Here are some entries. Print them exactly as they are.

Start of Block

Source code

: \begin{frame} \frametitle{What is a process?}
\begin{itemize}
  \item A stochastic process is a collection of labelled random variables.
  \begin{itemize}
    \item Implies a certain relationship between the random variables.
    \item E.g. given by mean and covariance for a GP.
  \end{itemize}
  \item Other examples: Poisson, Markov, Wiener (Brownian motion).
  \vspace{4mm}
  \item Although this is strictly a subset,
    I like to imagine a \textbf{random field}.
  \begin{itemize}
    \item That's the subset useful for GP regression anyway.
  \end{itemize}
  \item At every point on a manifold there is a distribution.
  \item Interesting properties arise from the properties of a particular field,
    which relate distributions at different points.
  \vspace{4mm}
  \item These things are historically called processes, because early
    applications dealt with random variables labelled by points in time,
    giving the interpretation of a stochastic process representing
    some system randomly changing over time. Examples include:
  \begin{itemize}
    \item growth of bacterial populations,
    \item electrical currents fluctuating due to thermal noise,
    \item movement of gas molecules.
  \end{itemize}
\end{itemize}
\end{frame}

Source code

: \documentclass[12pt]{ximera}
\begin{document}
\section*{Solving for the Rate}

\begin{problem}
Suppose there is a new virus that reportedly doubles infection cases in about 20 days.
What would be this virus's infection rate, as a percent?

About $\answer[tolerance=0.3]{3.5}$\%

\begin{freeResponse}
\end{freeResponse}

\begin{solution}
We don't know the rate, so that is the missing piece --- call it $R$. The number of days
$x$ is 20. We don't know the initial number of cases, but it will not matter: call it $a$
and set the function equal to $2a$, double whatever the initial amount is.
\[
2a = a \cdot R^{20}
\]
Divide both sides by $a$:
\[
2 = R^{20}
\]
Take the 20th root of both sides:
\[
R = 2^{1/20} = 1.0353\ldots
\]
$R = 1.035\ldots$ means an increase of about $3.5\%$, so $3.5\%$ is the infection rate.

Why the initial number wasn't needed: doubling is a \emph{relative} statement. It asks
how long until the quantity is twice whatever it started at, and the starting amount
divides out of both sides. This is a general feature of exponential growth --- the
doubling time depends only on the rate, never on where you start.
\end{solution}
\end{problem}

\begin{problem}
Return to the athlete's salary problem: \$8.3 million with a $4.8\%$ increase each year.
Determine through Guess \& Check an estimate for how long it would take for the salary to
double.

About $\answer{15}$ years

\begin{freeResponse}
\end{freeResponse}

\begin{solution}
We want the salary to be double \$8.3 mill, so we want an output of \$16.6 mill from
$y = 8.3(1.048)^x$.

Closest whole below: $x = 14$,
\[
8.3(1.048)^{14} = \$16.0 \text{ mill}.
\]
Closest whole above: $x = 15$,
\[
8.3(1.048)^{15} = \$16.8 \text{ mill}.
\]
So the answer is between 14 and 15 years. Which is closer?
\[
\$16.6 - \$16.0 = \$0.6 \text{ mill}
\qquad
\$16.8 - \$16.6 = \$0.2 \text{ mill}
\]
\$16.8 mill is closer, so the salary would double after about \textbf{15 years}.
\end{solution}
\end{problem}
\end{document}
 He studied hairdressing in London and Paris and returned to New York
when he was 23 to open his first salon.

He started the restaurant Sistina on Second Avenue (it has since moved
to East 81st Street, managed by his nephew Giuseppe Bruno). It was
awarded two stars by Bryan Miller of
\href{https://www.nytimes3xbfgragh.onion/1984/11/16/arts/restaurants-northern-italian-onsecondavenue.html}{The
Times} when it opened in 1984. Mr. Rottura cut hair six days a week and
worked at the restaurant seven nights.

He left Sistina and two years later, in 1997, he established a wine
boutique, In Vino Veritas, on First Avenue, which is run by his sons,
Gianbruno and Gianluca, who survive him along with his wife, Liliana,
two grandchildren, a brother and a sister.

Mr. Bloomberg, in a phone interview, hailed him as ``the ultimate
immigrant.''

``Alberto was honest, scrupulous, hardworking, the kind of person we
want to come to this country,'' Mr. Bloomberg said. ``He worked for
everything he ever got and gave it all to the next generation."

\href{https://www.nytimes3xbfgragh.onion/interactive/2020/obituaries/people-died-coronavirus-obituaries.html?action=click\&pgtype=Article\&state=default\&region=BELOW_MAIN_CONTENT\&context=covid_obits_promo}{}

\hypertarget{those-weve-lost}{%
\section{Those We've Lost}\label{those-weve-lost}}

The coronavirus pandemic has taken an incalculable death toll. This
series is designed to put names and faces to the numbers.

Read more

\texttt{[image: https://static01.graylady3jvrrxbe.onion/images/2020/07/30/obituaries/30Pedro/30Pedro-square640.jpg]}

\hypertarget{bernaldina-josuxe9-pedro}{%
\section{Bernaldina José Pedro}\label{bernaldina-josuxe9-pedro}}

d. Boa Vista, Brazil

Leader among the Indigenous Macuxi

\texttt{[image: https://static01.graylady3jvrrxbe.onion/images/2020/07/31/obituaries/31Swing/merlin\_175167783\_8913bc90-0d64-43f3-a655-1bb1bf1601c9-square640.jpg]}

End of Block

■ Task result
Source code

: \begin{frame} \frametitle{What is a process?}
\begin{itemize}
  \item A stochastic process is a collection of labelled random variables.
  \begin{itemize}
    \item Implies a certain relationship between the random variables.
    \item E.g. given by mean and covariance for a GP.
  \end{itemize}
  \item Other examples: Poisson, Markov, Wiener (Brownian motion).
  \vspace{4mm}
  \item Although this is strictly a subset,
    I like to imagine a \textbf{random field}.
  \begin{itemize}
    \item That's the subset useful for GP regression anyway.
  \end{itemize}
  \item At every point on a manifold there is a distribution.
  \item Interesting properties arise from the properties of a particular field,
    which relate distributions at different points.
  \vspace{4mm}
  \item These things are historically called processes, because early
    applications dealt with random variables labelled by points in time,
    giving the interpretation of a stochastic process representing
    some system randomly changing over time. Examples include:
  \begin{itemize}
    \item growth of bacterial populations,
    \item electrical currents fluctuating due to thermal noise,
    \item movement of gas molecules.
  \end{itemize}
\end{itemize}
\end{frame}

Source code

: \documentclass[12pt]{ximera}
\begin{document}
\section*{Solving for the Rate}

\begin{problem}
Suppose there is a new virus that reportedly doubles infection cases in about 20 days.
What would be this virus's infection rate, as a percent?

About $\answer[tolerance=0.3]{3.5}$\%

\begin{freeResponse}
\end{freeResponse}

\begin{solution}
We don't know the rate, so that is the missing piece --- call it $R$. The number of days
$x$ is 20. We don't know the initial number of cases, but it will not matter: call it $a$
and set the function equal to $2a$, double whatever the initial amount is.
\[
2a = a \cdot R^{20}
\]
Divide both sides by $a$:
\[
2 = R^{20}
\]
Take the 20th root of both sides:
\[
R = 2^{1/20} = 1.0353\ldots
\]
$R = 1.035\ldots$ means an increase of about $3.5\%$, so $3.5\%$ is the infection rate.

Why the initial number wasn't needed: doubling is a \emph{relative} statement. It asks
how long until the quantity is twice whatever it started at, and the starting amount
divides out of both sides. This is a general feature of exponential growth --- the
doubling time depends only on the rate, never on where you start.
\end{solution}
\end{problem}

\begin{problem}
Return to the athlete's salary problem: \$8.3 million with a $4.8\%$ increase each year.
Determine through Guess \& Check an estimate for how long it would take for the salary to
double.

About $\answer{15}$ years

\begin{freeResponse}
\end{freeResponse}

\begin{solution}
We want the salary to be double \$8.3 mill, so we want an output of \$16.6 mill from
$y = 8.3(1.048)^x$.

Closest whole below: $x = 14$,
\[
8.3(1.048)^{14} = \$16.0 \text{ mill}.
\]
Closest whole above: $x = 15$,
\[
8.3(1.048)^{15} = \$16.8 \text{ mill}.
\]
So the answer is between 14 and 15 years. Which is closer?
\[
\$16.6 - \$16.0 = \$0.6 \text{ mill}
\qquad
\$16.8 - \$16.6 = \$0.2 \text{ mill}
\]
\$16.8 mill is closer, so the salary would double after about \textbf{15 years}.
\end{solution}
\end{problem}
\end{document}
 He studied hairdressing in London and Paris and returned to New York
when he was 23 to open his first salon.

He started the restaurant Sistina on Second Avenue (it has since moved
to East 81st Street, managed by his nephew Giuseppe Bruno). It was
awarded two stars by Bryan Miller of
\href{https://www.nytimes3xbfgragh.onion/1984/11/16/arts/restaurants-northern-italian-onsecondavenue.html}{The
Times} when it opened in 1984. Mr. Rottura cut hair six days a week and
worked at the restaurant seven nights.

He left Sistina and two years later, in 1997, he established a wine
boutique, In Vino Veritas, on First Avenue, which is run by his sons,
Gianbruno and Gianluca, who survive him along with his wife, Liliana,
two grandchildren, a brother and a sister.

Mr. Bloomberg, in a phone interview, hailed him as ``the ultimate
immigrant.''

``Alberto was honest, scrupulous, hardworking, the kind of person we
want to come to this country,'' Mr. Bloomberg said. ``He worked for
everything he ever got and gave it all to the next generation."

\href{https://www.nytimes3xbfgragh.onion/interactive/2020/obituaries/people-died-coronavirus-obituaries.html?action=click\&pgtype=Article\&state=default\&region=BELOW_MAIN_CONTENT\&context=covid_obits_promo}{}

\hypertarget{those-weve-lost}{%
\section{Those We've Lost}\label{those-weve-lost}}

The coronavirus pandemic has taken an incalculable death toll. This
series is designed to put names and faces to the numbers.

Read more

\texttt{[image: https://static01.graylady3jvrrxbe.onion/images/2020/07/30/obituaries/30Pedro/30Pedro-square640.jpg]}

\hypertarget{bernaldina-josuxe9-pedro}{%
\section{Bernaldina José Pedro}\label{bernaldina-josuxe9-pedro}}

d. Boa Vista, Brazil

Leader among the Indigenous Macuxi

\texttt{[image: https://static01.graylady3jvrrxbe.onion/images/2020/07/31/obituaries/31Swing/merlin\_175167783\_8913bc90-0d64-43f3-a655-1bb1bf1601c9-square640.jpg]}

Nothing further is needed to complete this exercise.